Today was week 3 of the storage experiment. The coffees had today been stored for 3 weeks in the freezer, fridge and on the shelf. It was time for the second cupping.
For people reading about this experiment for the first time it’s important to read the two preceding post.
I took the bags out early to make sure they were properly thawed before the tasting started. The proceedings went on as last time, and todays cuppers were Tim Varney (espressobar manager at Tim Wendelboes), Tim Wendelboe himself (coming in to the cupping at a late point but adding valuable input), Chris Kolbu (part-time barista and recently returned from vacation. He came in to the cupping a bit later on), an unsuspecting customer wanting to participate in our daily cuppings and finally myself.
Today I included a control sample in our line-up; a La Esperanza roasted a week ago to the same roast degree. It proved to make an interesting point.
In this cupping we gave the coffees 6 points for first place, 4 for second, 2 for third and 0 points for fourth place.
The jury seemed a bit divided, and even though the points added up to give us a order to rank the coffees in the end there wasn’t a clear consensus. Two of the cuppers actually preffered the coffee having been stored on the shelf for three weeks to the fresh control sample. Their names remain secret to protect them from shame and utter humiliation…
So without further ado I present this weeks ranking of the stored coffee (the difference from last week being of course that we included the control sample, and if you exclude it you get the results to compare with last weeks cupping):
1st place: The control sample with 26 points
2nd place: The shelf stored coffee with 14 points
3rd place: The fridge stored coffee with 10 points
4th place: The freezer stored coffee with 8 points
The conclusion is that the coffees seemed closer this time around than they did last time.

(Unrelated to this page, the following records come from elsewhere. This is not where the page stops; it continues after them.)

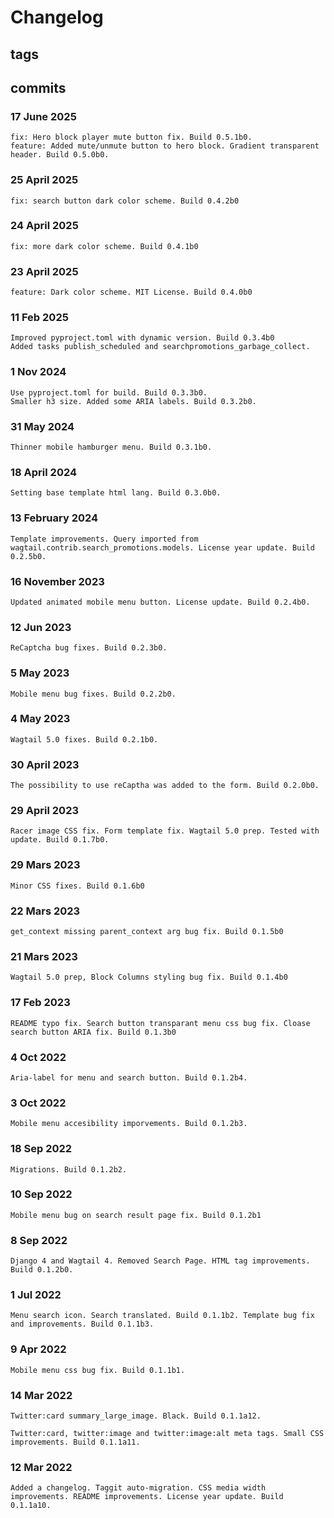 # Changelog #

## tags ##

## commits ##

### 17 June 2025 ##

    fix: Hero block player mute button fix. Build 0.5.1b0.
    feature: Added mute/unmute button to hero block. Gradient transparent header. Build 0.5.0b0.

### 25 April 2025 ###

    fix: search button dark color scheme. Build 0.4.2b0

### 24 April 2025 ###

    fix: more dark color scheme. Build 0.4.1b0

### 23 April 2025 ###

    feature: Dark color scheme. MIT License. Build 0.4.0b0

### 11 Feb 2025 ###

    Improved pyproject.toml with dynamic version. Build 0.3.4b0
    Added tasks publish_scheduled and searchpromotions_garbage_collect.

### 1 Nov 2024 ###

    Use pyproject.toml for build. Build 0.3.3b0.
    Smaller h3 size. Added some ARIA labels. Build 0.3.2b0.

### 31 May 2024 ###

    Thinner mobile hamburger menu. Build 0.3.1b0.

### 18 April 2024 ###

    Setting base template html lang. Build 0.3.0b0.

### 13 February 2024 ###

    Template improvements. Query imported from wagtail.contrib.search_promotions.models. License year update. Build 0.2.5b0.

### 16 November 2023 ###

    Updated animated mobile menu button. License update. Build 0.2.4b0.

### 12 Jun 2023 ###

    ReCaptcha bug fixes. Build 0.2.3b0.

### 5 May 2023 ###

    Mobile menu bug fixes. Build 0.2.2b0.

### 4 May 2023 ###

    Wagtail 5.0 fixes. Build 0.2.1b0.

### 30 April 2023 ###

    The possibility to use reCaptha was added to the form. Build 0.2.0b0.

### 29 April 2023 ###

    Racer image CSS fix. Form template fix. Wagtail 5.0 prep. Tested with update. Build 0.1.7b0.

### 29 Mars 2023 ###

    Minor CSS fixes. Build 0.1.6b0

### 22 Mars 2023 ###

    get_context missing parent_context arg bug fix. Build 0.1.5b0

### 21 Mars 2023 ###

    Wagtail 5.0 prep, Block Columns styling bug fix. Build 0.1.4b0

### 17 Feb 2023 ###

    README typo fix. Search button transparant menu css bug fix. Cloase search button ARIA fix. Build 0.1.3b0

### 4 Oct 2022 ###

    Aria-label for menu and search button. Build 0.1.2b4.

### 3 Oct 2022 ###

    Mobile menu accesibility imporvements. Build 0.1.2b3.

### 18 Sep 2022 ###

    Migrations. Build 0.1.2b2.

### 10 Sep 2022 ###

    Mobile menu bug on search result page fix. Build 0.1.2b1

### 8 Sep 2022 ###

    Django 4 and Wagtail 4. Removed Search Page. HTML tag improvements. Build 0.1.2b0.

### 1 Jul 2022 ###

    Menu search icon. Search translated. Build 0.1.1b2. Template bug fix and improvements. Build 0.1.1b3.

### 9 Apr 2022 ###

    Mobile menu css bug fix. Build 0.1.1b1.

### 14 Mar 2022 ###

    Twitter:card summary_large_image. Black. Build 0.1.1a12.

    Twitter:card, twitter:image and twitter:image:alt meta tags. Small CSS improvements. Build 0.1.1a11.

### 12 Mar 2022 ###

    Added a changelog. Taggit auto-migration. CSS media width improvements. README improvements. License year update. Build 0.1.1a10.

The shelf stored coffee still seem to have an edge, but the two other samples are scored mostly equally. The descriptions given by the cuppers also seemed to put all three storage methods closer together and it seems like that at this point three weeks into the experiment there isn’t that much of a positive difference between the storage options. It’s also clear in my mind (even though the two unnamed cuppers inadvertently gave 6 points to the shelf stored coffee instead of the control sample) that to store coffee for this long should be avoided if possible.
What will happen next week when we cup the last three bags of the experiment? Will the shelf stored coffee finally be dethroned? Is it better to store your coffee in the fridge if you’re going away on holiday for 4 weeks and don’t want to throw away your coffee beans? Keep tuned for the final installment next Wednesday.
Please keep in mind that there are several aspects of the storing of beans we have left out completely to make the experiment more managable (repeatedly opening and closing of bags, different storage containers etc), and that these aspects might have an impact when you store your beans. We have only used one way valve bags and left them unopened in the different places of storage before cupping them.